Use the `composer fund` command to find out more!
PHP CodeSniffer Config installed_paths set to ../../magento/magento-coding-standard,../../phpcompatibility/php-compatibility

ubuntu@mage2-demo2:~$ ls -l /tmp/myproject/vendor/magento/module-inventory-catalog/registration.php
-rw-rw-rw- 1 ubuntu ubuntu 298 Jul 13 12:38 /tmp/myproject/vendor/magento/module-inventory-catalog/registration.php
sdzhepa commented 3 years ago

reopen this issue due to the last two comments

@engcom-Alfa Could you please re-check it one more time considering new comments?

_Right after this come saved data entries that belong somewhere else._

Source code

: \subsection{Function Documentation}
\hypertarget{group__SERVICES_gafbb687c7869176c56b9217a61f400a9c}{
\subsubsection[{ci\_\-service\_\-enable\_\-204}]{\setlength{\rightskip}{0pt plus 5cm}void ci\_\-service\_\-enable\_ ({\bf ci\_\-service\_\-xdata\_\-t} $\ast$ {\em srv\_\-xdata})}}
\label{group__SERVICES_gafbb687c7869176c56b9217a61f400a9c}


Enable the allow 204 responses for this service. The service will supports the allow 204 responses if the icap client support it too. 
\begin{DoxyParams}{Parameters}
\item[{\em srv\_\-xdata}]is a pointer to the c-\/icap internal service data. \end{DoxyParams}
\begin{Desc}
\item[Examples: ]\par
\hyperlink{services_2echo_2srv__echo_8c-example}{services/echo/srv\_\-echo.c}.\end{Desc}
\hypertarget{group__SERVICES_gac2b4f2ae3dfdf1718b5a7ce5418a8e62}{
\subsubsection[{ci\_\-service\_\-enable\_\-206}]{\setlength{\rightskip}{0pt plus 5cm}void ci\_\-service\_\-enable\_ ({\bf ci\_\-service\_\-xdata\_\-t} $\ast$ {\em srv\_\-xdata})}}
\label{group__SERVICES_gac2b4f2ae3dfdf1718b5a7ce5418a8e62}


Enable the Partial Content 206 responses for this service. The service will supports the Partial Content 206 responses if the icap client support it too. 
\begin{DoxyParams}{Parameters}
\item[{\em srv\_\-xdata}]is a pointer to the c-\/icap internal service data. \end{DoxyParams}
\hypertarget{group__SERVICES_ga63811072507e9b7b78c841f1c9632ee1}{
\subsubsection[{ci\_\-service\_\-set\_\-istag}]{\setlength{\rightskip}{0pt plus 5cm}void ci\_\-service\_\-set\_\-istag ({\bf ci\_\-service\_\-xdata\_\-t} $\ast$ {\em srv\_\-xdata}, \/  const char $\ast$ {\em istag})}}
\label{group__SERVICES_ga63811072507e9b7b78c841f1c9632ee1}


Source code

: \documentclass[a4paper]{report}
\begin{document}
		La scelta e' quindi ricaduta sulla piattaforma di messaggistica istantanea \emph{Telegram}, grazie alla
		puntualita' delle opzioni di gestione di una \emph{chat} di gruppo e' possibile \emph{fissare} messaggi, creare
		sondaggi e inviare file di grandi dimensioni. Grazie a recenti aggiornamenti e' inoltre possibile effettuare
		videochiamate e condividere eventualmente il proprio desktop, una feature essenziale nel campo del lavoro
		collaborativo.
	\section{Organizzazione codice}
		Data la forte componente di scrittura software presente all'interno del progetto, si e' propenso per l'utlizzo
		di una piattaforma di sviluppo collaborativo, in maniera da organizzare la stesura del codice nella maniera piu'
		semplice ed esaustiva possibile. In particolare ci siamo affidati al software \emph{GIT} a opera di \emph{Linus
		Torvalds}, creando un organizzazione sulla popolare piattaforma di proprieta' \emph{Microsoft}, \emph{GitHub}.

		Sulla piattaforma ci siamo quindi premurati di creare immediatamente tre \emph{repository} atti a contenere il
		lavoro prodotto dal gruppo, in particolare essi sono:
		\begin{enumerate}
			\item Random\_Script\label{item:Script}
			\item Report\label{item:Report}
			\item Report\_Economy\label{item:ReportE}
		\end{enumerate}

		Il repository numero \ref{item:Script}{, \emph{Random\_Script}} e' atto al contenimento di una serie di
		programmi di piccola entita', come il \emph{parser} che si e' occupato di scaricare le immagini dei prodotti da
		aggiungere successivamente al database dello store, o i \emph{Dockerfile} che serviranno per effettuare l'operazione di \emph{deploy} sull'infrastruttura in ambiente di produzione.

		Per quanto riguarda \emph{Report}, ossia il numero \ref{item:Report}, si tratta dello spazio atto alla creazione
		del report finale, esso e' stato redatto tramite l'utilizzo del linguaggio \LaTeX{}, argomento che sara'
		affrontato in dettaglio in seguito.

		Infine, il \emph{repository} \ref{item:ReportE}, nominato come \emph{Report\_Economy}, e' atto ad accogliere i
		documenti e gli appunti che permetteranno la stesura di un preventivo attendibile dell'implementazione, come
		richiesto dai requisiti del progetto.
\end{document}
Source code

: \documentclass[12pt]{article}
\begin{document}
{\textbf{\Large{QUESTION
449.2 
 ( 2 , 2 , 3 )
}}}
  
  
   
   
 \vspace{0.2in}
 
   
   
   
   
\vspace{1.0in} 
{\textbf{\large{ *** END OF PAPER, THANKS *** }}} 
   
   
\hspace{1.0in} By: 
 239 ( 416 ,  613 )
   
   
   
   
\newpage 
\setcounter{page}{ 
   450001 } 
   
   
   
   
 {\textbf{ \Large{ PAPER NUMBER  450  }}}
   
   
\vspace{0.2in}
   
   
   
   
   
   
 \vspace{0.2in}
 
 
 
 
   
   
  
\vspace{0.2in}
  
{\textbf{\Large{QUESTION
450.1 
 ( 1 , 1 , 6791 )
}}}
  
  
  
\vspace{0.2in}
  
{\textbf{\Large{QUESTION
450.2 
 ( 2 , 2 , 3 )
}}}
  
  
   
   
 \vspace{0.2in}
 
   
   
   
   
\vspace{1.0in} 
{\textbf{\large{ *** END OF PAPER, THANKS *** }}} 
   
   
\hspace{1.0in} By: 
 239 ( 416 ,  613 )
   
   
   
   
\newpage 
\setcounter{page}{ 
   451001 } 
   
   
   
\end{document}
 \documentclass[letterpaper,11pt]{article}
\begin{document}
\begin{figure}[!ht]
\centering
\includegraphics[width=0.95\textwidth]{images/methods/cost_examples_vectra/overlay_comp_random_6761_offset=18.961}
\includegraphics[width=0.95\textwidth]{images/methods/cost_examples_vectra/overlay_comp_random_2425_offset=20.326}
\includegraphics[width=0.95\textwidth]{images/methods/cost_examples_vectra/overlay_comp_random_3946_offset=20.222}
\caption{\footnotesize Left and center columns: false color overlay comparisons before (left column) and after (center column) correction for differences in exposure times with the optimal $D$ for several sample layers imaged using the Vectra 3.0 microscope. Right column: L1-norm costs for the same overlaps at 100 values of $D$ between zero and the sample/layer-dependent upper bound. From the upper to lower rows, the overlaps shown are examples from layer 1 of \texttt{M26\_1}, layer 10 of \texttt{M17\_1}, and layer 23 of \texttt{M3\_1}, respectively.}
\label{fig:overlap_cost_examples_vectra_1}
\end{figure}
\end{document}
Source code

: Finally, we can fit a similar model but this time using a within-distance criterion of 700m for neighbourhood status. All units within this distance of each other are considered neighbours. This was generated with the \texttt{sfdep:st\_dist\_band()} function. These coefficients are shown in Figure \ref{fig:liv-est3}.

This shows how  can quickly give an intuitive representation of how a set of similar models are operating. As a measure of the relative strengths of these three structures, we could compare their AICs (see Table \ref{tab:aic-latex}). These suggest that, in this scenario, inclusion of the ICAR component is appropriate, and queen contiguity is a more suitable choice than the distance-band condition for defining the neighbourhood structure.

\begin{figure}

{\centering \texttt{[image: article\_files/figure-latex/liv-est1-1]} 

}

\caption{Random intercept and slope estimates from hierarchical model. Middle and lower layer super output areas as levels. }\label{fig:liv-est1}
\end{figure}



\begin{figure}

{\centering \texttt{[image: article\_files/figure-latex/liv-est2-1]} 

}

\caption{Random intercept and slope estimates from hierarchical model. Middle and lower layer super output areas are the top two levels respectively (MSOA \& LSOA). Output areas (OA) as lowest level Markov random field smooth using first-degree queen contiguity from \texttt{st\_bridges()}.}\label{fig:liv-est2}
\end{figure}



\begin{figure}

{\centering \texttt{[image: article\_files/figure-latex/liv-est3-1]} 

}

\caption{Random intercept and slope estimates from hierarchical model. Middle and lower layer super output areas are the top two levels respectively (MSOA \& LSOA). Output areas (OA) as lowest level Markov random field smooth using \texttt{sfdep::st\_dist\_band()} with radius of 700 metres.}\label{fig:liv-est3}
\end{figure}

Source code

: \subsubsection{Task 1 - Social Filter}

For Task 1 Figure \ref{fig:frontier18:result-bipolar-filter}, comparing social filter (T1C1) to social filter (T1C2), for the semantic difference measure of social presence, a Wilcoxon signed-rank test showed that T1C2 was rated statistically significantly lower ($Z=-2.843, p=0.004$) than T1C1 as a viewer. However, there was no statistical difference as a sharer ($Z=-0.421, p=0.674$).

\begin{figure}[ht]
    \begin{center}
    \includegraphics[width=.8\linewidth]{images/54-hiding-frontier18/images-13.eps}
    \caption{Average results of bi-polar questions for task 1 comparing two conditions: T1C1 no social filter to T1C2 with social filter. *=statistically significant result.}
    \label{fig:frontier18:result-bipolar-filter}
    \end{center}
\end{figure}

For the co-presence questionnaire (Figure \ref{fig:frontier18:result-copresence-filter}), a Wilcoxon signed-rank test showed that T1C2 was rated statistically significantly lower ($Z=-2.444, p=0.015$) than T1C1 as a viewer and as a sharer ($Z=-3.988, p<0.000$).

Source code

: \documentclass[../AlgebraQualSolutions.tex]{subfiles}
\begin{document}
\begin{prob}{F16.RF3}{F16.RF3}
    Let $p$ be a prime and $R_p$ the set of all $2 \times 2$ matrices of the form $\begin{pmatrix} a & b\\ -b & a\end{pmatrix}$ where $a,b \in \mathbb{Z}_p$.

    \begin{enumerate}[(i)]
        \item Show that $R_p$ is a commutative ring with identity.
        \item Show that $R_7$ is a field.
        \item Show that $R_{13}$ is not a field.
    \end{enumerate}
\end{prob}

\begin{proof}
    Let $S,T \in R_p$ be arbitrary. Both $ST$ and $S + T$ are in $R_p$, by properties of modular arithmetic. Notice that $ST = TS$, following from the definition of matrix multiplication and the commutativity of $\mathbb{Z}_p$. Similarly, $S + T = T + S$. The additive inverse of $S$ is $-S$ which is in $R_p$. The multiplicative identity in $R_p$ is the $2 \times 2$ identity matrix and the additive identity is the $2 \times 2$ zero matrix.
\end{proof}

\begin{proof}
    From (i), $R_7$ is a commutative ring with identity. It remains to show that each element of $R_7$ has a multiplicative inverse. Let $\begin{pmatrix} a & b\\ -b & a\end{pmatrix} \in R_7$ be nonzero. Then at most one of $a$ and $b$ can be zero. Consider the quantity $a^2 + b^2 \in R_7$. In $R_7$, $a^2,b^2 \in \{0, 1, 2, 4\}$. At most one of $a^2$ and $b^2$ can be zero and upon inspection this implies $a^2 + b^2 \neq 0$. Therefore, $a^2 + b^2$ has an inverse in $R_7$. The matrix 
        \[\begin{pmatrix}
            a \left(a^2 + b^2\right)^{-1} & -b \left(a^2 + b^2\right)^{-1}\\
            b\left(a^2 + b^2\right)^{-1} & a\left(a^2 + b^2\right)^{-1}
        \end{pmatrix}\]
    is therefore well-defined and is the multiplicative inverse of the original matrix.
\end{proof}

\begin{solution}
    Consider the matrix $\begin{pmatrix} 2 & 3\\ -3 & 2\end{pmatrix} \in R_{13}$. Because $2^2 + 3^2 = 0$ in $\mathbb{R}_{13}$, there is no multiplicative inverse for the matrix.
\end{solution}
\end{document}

m2-assistant[bot] commented 2 years ago

Hi @engcom-Delta. Thank you for working on this issue. In order to make sure that issue has enough information and ready for development, please read and check the following instruction: :point_down:

engcom-Delta commented 2 years ago

Hi @dooblem, Thank you for the update , We tried to reproduce the issue on magento 2.4 develop instance.Issue is reproducible. We got the results when we run the command "find -perm -o+w -not -type l | wc -l".

Please find the attached screenshot for reference.

results_command

commands_results

github-jira-sync-bot commented 2 years ago

:white_check_mark: Jira issue https://jira.corp.magento.com/browse/AC-5898 is successfully created for this GitHub issue.

m2-assistant[bot] commented 2 years ago

:white_check_mark: Confirmed by @engcom-Delta. Thank you for verifying the issue.
Issue Available: @engcom-Delta, You will be automatically unassigned. Contributors/Maintainers can claim this issue to continue. To reclaim and continue work, reassign the ticket to yourself.